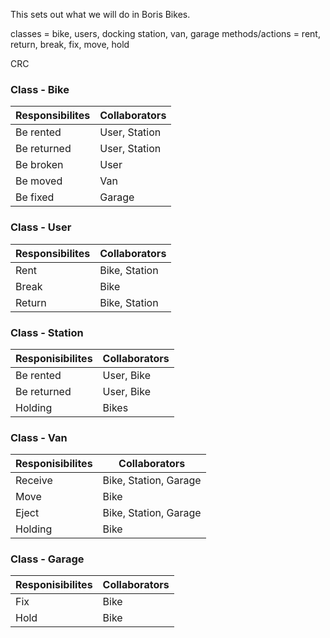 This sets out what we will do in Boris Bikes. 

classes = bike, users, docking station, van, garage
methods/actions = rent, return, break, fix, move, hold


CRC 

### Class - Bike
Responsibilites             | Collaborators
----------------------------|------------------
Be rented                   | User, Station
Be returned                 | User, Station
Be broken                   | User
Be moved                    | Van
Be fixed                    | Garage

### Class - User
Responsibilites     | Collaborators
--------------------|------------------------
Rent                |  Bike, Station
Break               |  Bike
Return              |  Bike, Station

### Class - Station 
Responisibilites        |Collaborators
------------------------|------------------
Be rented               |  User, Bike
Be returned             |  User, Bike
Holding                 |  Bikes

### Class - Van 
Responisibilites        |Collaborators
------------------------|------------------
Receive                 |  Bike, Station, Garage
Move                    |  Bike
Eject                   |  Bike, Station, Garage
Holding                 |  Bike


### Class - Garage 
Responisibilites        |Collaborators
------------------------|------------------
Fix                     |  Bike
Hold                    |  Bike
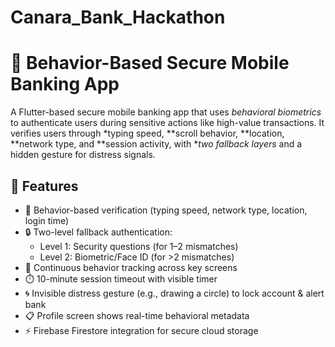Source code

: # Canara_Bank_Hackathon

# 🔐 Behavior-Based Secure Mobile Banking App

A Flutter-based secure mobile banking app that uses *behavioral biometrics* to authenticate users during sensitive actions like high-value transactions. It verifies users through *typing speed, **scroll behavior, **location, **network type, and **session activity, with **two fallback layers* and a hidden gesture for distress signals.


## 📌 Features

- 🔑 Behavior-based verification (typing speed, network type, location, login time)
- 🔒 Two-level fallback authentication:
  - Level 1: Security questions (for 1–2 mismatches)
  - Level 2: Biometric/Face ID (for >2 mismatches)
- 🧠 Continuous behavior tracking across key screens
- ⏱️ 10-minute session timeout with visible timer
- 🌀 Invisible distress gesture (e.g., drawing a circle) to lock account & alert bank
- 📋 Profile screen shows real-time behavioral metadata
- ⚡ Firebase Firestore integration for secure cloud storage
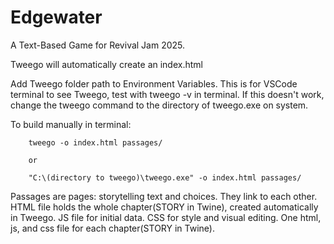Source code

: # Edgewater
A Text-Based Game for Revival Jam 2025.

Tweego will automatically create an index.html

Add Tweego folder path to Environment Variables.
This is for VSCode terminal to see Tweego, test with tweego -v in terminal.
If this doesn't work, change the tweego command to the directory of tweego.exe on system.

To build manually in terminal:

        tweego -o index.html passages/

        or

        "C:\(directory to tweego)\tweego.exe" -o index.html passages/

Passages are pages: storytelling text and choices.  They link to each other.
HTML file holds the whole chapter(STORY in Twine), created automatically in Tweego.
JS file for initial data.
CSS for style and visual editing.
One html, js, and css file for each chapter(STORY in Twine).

Work instruction - Determine the number of lines in the listing that hold the word "behavioral". Nothing but that number is wanted.

Task response - 2